Investment will scale adoption of Grads of Life’s Impact Measurement Framework as the first-of-its-kind set of guidelines to help employers consistently track, evaluate and adopt skills-first talent practices that deliver business value and advance DEI.

Grads of Life, an initiative of national workforce development organization Year Up, announced a $1M grant from Walmart to scale its Impact Measurement Framework that helps employers better measure and adopt skills-first talent practices. 

Grads of Life helps companies create equitable skills-first talent strategies that drive economic opportunity and mobility in America. Over the past two years, Grads of Life – in partnership with members of the Business Roundtable and other leading corporate champions – developed an Impact Measurement Framework to provide employers with specific metrics to track the impact their skills-first talent practices have on their businesses.

The Impact Measurement Framework creates a way for employers to begin to understand how specific practices (for example, eliminating degree requirements) improve outcomes for businesses, underrepresented talent, and communities. Since its inception, the framework has been featured in various events, business convenings and publications, leading to more than 100 companies beginning to strategize how to incorporate the metrics at their organizations. Grads of Life’s latest report, Growing The Skills-First Employment Movement Through Measurementis a deeper dive into the value of the framework, including its methodology, structure and benefits.

Companies across the Fortune 1000 are increasingly adopting skills-first talent practices to attract, win and retain talent in what continues to be a tight and competitive labor market. Tangible business benefits include expanding and diversifying a company’s talent pool, the ability to fill open roles more quickly and at a lower cost, plus greater internal talent mobility, which reduces onboarding time and helps a company fill senior roles with employees who already know its culture.

With the third significant investment from Walmart to scale this work, Grads of Life will develop a targeted communications strategy with key partners to build on the excitement about using key metrics, further establishing the tool as a standard guideline for measuring success with skills-first practices. Efforts will include developing a shortlist of the highest priority metrics companies should be consistently reporting on, empowering HR leaders with tools to integrate those metrics into their HR systems, and solving for common tactical challenges like HR software compatibility.  

Grads of Life will continue to publish a set of case studies, reports and white papers on the Framework, to accelerate adoption.

“The Framework has already garnered so much excitement from leading employers given how it has equipped them to capture the value of talent practices that focus on skills, not degrees,” said Patti Constantakis, Director, Corporate Philanthropy at Walmart. “Data captured on this value to-date has been quite compelling, and I’m very excited for the Framework to continue to support the growing shift toward more rigorous measurement in this space.”

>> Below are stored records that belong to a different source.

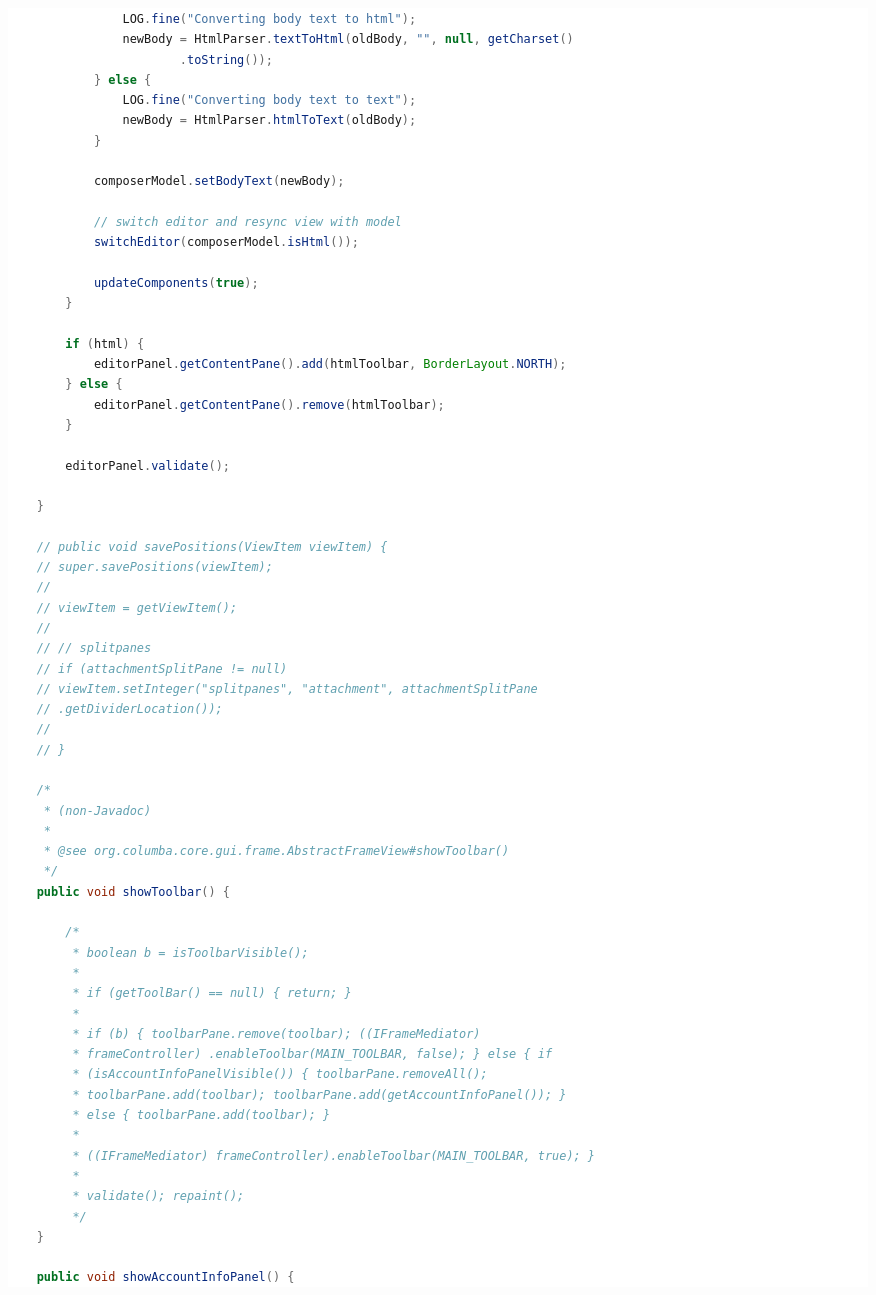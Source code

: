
 ```java
				LOG.fine("Converting body text to html");
				newBody = HtmlParser.textToHtml(oldBody, "", null, getCharset()
						.toString());
			} else {
				LOG.fine("Converting body text to text");
				newBody = HtmlParser.htmlToText(oldBody);
			}

			composerModel.setBodyText(newBody);

			// switch editor and resync view with model
			switchEditor(composerModel.isHtml());

			updateComponents(true);
		}

		if (html) {
			editorPanel.getContentPane().add(htmlToolbar, BorderLayout.NORTH);
		} else {
			editorPanel.getContentPane().remove(htmlToolbar);
		}

		editorPanel.validate();

	}

	// public void savePositions(ViewItem viewItem) {
	// super.savePositions(viewItem);
	//
	// viewItem = getViewItem();
	//
	// // splitpanes
	// if (attachmentSplitPane != null)
	// viewItem.setInteger("splitpanes", "attachment", attachmentSplitPane
	// .getDividerLocation());
	//
	// }

	/*
	 * (non-Javadoc)
	 * 
	 * @see org.columba.core.gui.frame.AbstractFrameView#showToolbar()
	 */
	public void showToolbar() {

		/*
		 * boolean b = isToolbarVisible();
		 * 
		 * if (getToolBar() == null) { return; }
		 * 
		 * if (b) { toolbarPane.remove(toolbar); ((IFrameMediator)
		 * frameController) .enableToolbar(MAIN_TOOLBAR, false); } else { if
		 * (isAccountInfoPanelVisible()) { toolbarPane.removeAll();
		 * toolbarPane.add(toolbar); toolbarPane.add(getAccountInfoPanel()); }
		 * else { toolbarPane.add(toolbar); }
		 * 
		 * ((IFrameMediator) frameController).enableToolbar(MAIN_TOOLBAR, true); }
		 * 
		 * validate(); repaint();
		 */
	}

	public void showAccountInfoPanel() {
```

“Successful businesses know how to collect and analyze complex data they do it every day, whether it is measuring earnings or tracking inventory. Now is the time for companies that are committed to being skills-first employers to apply that same rigor to this work, and adopt the Framework as part of their standard practice,” says Elyse Rosenblum, Managing Director & Founder, Grads of Life. 

The Working Group that created the Framework, led by Grads of Life and IBM, included representatives from Walmart, IBM, Accenture, American Express, CF Industries, Chevron, JPMorgan Chase, Medtronic, Pepsico, Target, and Vistra Corp. The working group was created as part of the Business Roundtable’s Multiple Pathways Initiative.